▸ TASK OBJECTIVE
Filter the entries beneath this task, copying only the lines that hold the word "medium".

= = = =

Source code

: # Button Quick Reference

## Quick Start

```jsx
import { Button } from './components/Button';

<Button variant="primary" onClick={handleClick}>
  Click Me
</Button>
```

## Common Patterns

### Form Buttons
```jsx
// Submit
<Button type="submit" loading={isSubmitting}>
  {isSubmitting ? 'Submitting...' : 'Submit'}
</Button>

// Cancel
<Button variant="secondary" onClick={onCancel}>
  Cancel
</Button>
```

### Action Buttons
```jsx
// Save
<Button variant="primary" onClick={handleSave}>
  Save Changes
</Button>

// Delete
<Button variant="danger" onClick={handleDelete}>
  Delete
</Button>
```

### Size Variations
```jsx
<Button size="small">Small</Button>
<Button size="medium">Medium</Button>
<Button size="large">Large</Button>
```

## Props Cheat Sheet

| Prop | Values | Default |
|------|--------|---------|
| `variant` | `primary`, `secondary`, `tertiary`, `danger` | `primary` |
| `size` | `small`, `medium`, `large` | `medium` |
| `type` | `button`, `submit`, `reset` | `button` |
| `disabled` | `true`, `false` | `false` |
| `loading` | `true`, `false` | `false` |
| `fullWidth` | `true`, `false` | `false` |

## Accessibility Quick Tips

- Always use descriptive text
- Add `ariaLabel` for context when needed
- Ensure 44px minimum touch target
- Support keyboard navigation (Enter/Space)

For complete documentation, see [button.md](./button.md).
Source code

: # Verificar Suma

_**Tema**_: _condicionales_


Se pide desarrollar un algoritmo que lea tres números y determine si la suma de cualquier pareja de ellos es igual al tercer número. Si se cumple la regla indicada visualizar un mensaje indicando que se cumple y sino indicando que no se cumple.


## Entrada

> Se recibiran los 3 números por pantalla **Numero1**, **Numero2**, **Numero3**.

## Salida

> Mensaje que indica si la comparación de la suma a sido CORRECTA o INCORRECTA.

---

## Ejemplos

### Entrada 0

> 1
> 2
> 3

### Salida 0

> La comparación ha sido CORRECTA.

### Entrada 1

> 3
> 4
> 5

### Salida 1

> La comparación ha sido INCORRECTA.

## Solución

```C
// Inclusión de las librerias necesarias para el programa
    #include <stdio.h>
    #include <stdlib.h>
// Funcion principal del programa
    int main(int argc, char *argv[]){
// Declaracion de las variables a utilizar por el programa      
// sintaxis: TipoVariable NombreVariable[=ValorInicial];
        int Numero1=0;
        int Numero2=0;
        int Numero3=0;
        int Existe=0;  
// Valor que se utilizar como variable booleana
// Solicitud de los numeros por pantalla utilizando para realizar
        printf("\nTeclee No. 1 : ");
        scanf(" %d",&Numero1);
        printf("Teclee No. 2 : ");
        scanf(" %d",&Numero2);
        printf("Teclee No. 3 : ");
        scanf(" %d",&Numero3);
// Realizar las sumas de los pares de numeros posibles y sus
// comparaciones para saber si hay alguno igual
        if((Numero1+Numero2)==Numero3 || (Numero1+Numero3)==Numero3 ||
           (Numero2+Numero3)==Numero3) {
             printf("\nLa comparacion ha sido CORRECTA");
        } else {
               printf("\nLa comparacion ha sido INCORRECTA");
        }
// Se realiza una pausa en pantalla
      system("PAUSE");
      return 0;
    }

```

= = = =

▸ RESPONSE
<Button size="medium">Medium</Button>
| `size` | `small`, `medium`, `large` | `medium` |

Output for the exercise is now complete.